Monday, April 29, 2002

Ralph Peters ought to get CAIR's dander up. He writes, and I agree, that "the Arab world, rich and poor, is nearly hopeless. With a few, strategically unimportant exceptions, it has given itself over to the narcotic effects of hatred and blame. Arab civilization cannot compete on a single productive front in the 21st century. And there is nothing we can do about it. If the Arab world will not repair itself, no amount of indulgence will make a difference. We have wasted decades on governments and populations who need us as an enemy to justify their profound failures.


"When well-meaning officials, academics or pop singers assure us that Islam is not the problem, they are utterly wrong. Islam, as promoted by Saudi Arabia and practiced by fanatics elsewhere in the Arab world, is precisely the problem. The Saudi variant attempts to buy off the forces of history at home, while exporting the Middle Ages to countries as diverse as Indonesia, Afghanistan and Turkey. The purpose of Saudi proselytizing seems to be to re-create in every Muslim culture the limited prospects of the Arab world."

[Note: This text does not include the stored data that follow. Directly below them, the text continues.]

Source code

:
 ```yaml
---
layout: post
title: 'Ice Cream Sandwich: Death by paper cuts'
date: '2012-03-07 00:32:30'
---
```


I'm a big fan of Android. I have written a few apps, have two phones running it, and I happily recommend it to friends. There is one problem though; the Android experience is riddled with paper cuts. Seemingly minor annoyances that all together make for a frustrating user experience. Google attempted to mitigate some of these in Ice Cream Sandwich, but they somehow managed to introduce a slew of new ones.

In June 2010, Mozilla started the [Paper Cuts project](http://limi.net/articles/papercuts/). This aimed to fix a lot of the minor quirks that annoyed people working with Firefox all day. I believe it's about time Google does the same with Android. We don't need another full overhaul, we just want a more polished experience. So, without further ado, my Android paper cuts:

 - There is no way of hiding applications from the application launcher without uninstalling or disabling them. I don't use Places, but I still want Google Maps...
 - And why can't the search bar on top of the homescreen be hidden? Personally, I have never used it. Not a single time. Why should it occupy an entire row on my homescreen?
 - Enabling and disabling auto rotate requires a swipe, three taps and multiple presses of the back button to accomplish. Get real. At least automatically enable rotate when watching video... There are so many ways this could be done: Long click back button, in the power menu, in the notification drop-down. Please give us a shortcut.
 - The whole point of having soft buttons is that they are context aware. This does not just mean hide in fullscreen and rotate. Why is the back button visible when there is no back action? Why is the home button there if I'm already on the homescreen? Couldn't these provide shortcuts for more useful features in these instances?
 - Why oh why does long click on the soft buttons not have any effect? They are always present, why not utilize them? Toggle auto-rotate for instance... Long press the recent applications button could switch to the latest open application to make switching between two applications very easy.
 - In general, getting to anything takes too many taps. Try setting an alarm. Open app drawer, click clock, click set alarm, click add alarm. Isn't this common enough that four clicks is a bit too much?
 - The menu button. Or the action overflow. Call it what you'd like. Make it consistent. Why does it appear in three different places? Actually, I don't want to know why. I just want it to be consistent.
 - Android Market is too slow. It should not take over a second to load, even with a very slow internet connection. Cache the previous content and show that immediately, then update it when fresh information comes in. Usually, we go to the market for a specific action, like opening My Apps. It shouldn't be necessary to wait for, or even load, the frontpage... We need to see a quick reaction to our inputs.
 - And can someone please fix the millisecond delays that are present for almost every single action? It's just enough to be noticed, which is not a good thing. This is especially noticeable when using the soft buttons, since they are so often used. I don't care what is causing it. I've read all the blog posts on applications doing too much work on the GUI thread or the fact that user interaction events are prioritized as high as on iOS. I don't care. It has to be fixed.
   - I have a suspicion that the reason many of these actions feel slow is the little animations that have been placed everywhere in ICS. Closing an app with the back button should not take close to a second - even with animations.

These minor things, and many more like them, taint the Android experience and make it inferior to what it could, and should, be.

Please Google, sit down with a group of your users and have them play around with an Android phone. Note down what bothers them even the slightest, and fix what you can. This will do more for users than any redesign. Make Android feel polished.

These are the same conclusions I came to after reading Bernard Lewis's books The Middle East and What Went Wrong?. Islam itself achieved great stability and culture while Europe was suffering the oppression of an apostate Christian church, because it was ruled by Turks, not Arabs.

Peters sees hope in the non-arab Muslim countries, provided we handle things properly, but he says we're wasting our time with Arab states. I think that we have to confront them because they threaten Israel, and because of the oil they control, but the resolution will be military, not diplomatic.